The Union Election Commission cancelled elections in Kyethi and Mong Hsu townships in Shan State following armed clashes between the Tatmadaw and the insurgent Shan State Army - North. Despite calls by the Shan State Progressive Party to proceed with the elections, the UEC has denied the request, stating that it is not possible to hold free and fair elections in these areas. Elections were further cancelled in some villages in Hopang, Namtit, both of which fall within the nation's Wa Self-Administered Division, and under the control of the insurgent United Wa State Army. The cancellation of these elections will see the vacancy of 7 seats in the House of Representatives and 14 seats in the Shan State Hluttaw.

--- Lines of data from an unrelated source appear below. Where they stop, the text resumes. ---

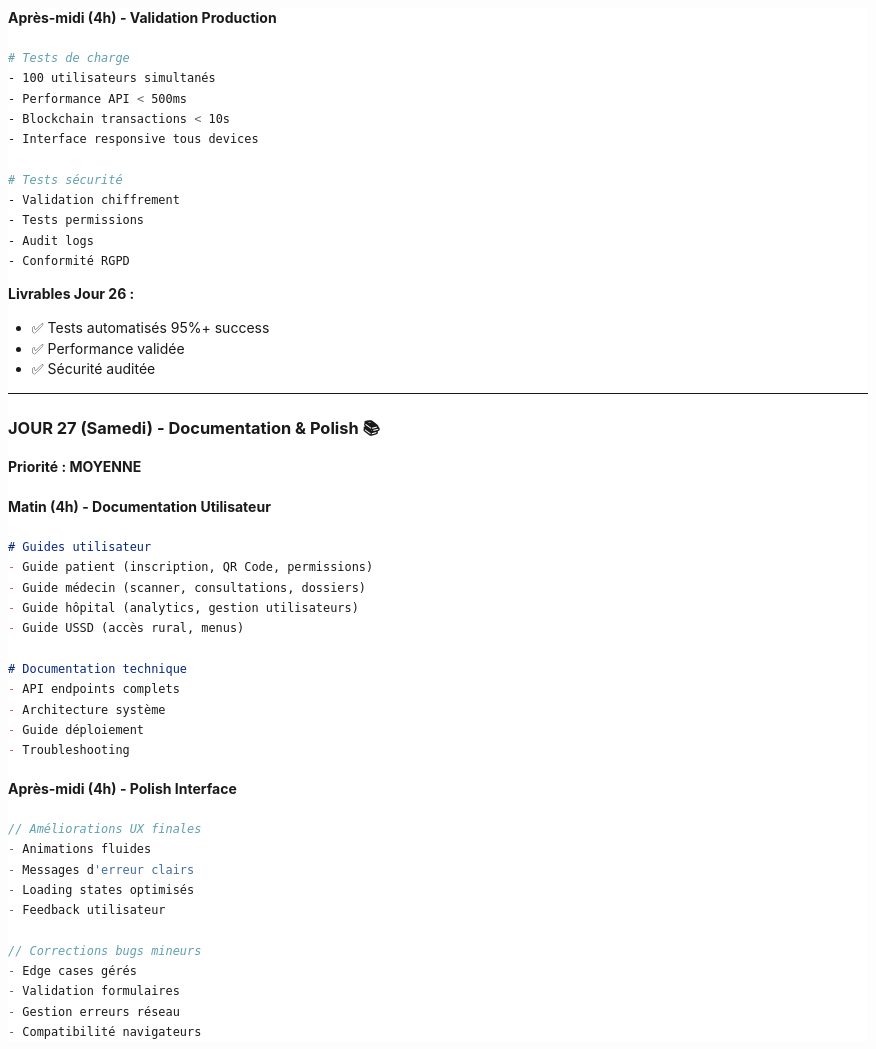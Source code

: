 #### **Après-midi (4h) - Validation Production**
```bash
# Tests de charge
- 100 utilisateurs simultanés
- Performance API < 500ms
- Blockchain transactions < 10s
- Interface responsive tous devices

# Tests sécurité
- Validation chiffrement
- Tests permissions
- Audit logs
- Conformité RGPD
```

**Livrables Jour 26 :**
- ✅ Tests automatisés 95%+ success
- ✅ Performance validée
- ✅ Sécurité auditée

---

### **JOUR 27 (Samedi) - Documentation & Polish** 📚
**Priorité : MOYENNE**

#### **Matin (4h) - Documentation Utilisateur**
```markdown
# Guides utilisateur
- Guide patient (inscription, QR Code, permissions)
- Guide médecin (scanner, consultations, dossiers)
- Guide hôpital (analytics, gestion utilisateurs)
- Guide USSD (accès rural, menus)

# Documentation technique
- API endpoints complets
- Architecture système
- Guide déploiement
- Troubleshooting
```

#### **Après-midi (4h) - Polish Interface**
```typescript
// Améliorations UX finales
- Animations fluides
- Messages d'erreur clairs
- Loading states optimisés
- Feedback utilisateur

// Corrections bugs mineurs
- Edge cases gérés
- Validation formulaires
- Gestion erreurs réseau
- Compatibilité navigateurs
```
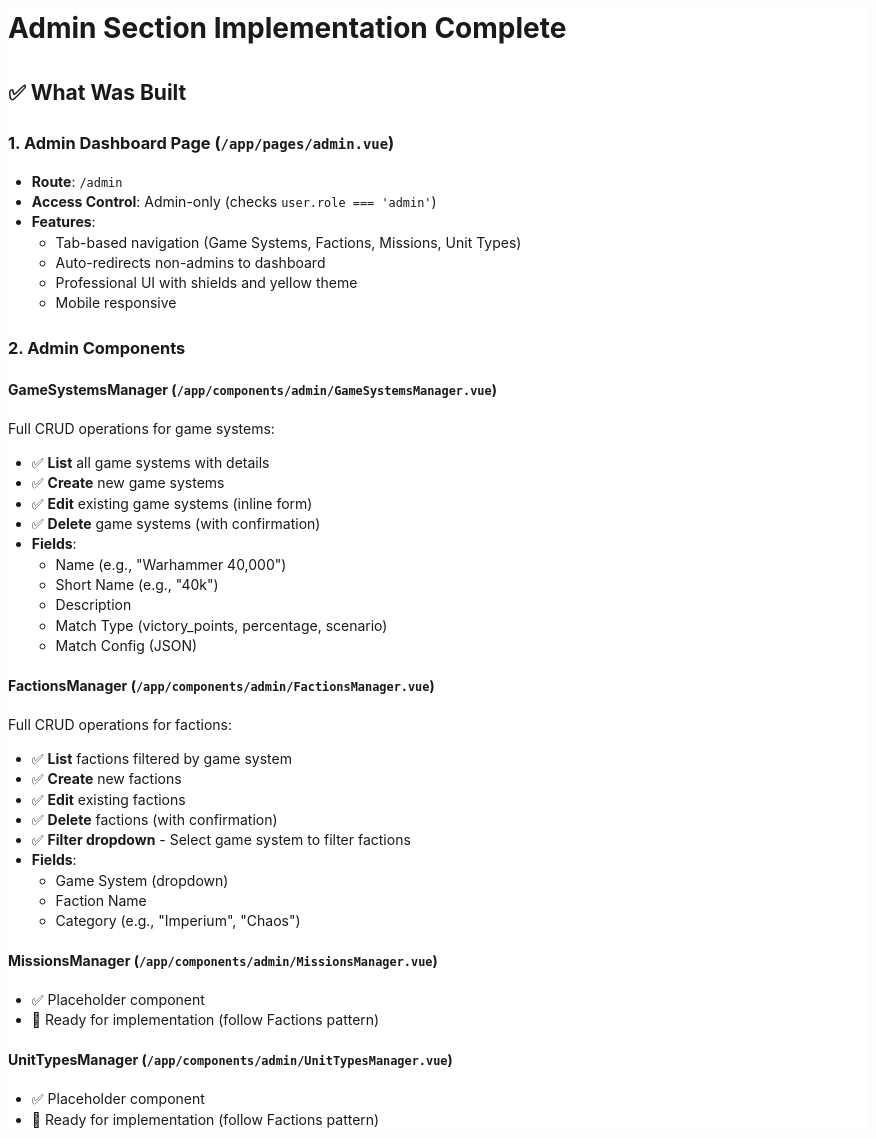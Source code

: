 # Admin Section Implementation Complete

## ✅ What Was Built

### 1. **Admin Dashboard Page** (`/app/pages/admin.vue`)
- **Route**: `/admin`
- **Access Control**: Admin-only (checks `user.role === 'admin'`)
- **Features**:
  - Tab-based navigation (Game Systems, Factions, Missions, Unit Types)
  - Auto-redirects non-admins to dashboard
  - Professional UI with shields and yellow theme
  - Mobile responsive

### 2. **Admin Components**

#### **GameSystemsManager** (`/app/components/admin/GameSystemsManager.vue`)
Full CRUD operations for game systems:
- ✅ **List** all game systems with details
- ✅ **Create** new game systems
- ✅ **Edit** existing game systems (inline form)
- ✅ **Delete** game systems (with confirmation)
- **Fields**:
  - Name (e.g., "Warhammer 40,000")
  - Short Name (e.g., "40k")
  - Description
  - Match Type (victory_points, percentage, scenario)
  - Match Config (JSON)

#### **FactionsManager** (`/app/components/admin/FactionsManager.vue`)
Full CRUD operations for factions:
- ✅ **List** factions filtered by game system
- ✅ **Create** new factions
- ✅ **Edit** existing factions
- ✅ **Delete** factions (with confirmation)
- ✅ **Filter dropdown** - Select game system to filter factions
- **Fields**:
  - Game System (dropdown)
  - Faction Name
  - Category (e.g., "Imperium", "Chaos")

#### **MissionsManager** (`/app/components/admin/MissionsManager.vue`)
- ✅ Placeholder component
- 📝 Ready for implementation (follow Factions pattern)

#### **UnitTypesManager** (`/app/components/admin/UnitTypesManager.vue`)
- ✅ Placeholder component
- 📝 Ready for implementation (follow Factions pattern)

=== Cancellation of by-elections ===
By-elections had been scheduled to be held in November or December 2014, to elect members for six seats in the Amyotha Hluttaw, 13 in the Pyithu Hluttaw, and 11 in state and regional legislatures. The seat vacancies were primarily the result of their former holders' moves to ministerial posts or departmental positions within government, but also included some other constituencies where representatives had died. The by-elections were expected to indicate the relative strengths of the contending parties, including President Thein Sein's Union Solidarity and Development Party (USDP) and the opposition National League for Democracy (NLD) party led by Aung San Suu Kyi.

On 7 September 2014, the Union Election Commission cancelled the by-election because the period for campaigning would take place too close to that of the general elections in 2015 and because the results would therefore not have had any political significance.

== Possible presidential candidates ==

=== Before election ===
In the event of a USDP victory, President Thein Sein was considered the frontrunner to continue as president after the election. Commander-in-Chief of the Military Min Aung Hlaing is close to retirement and was another favourite for the presidency, but may assume the role after a transitional period headed by another ex-military figure. Aung San Suu Kyi has reiterated her desire to become the next president but constitutional changes need to take place before she would be allowed to run. Although Parliament voted against most constitutional amendments on 25 June 2015 meaning that Aung San Suu Kyi cannot become president in the election, Suu Kyi later stated that she would be "above the President" if the NLD won the elections.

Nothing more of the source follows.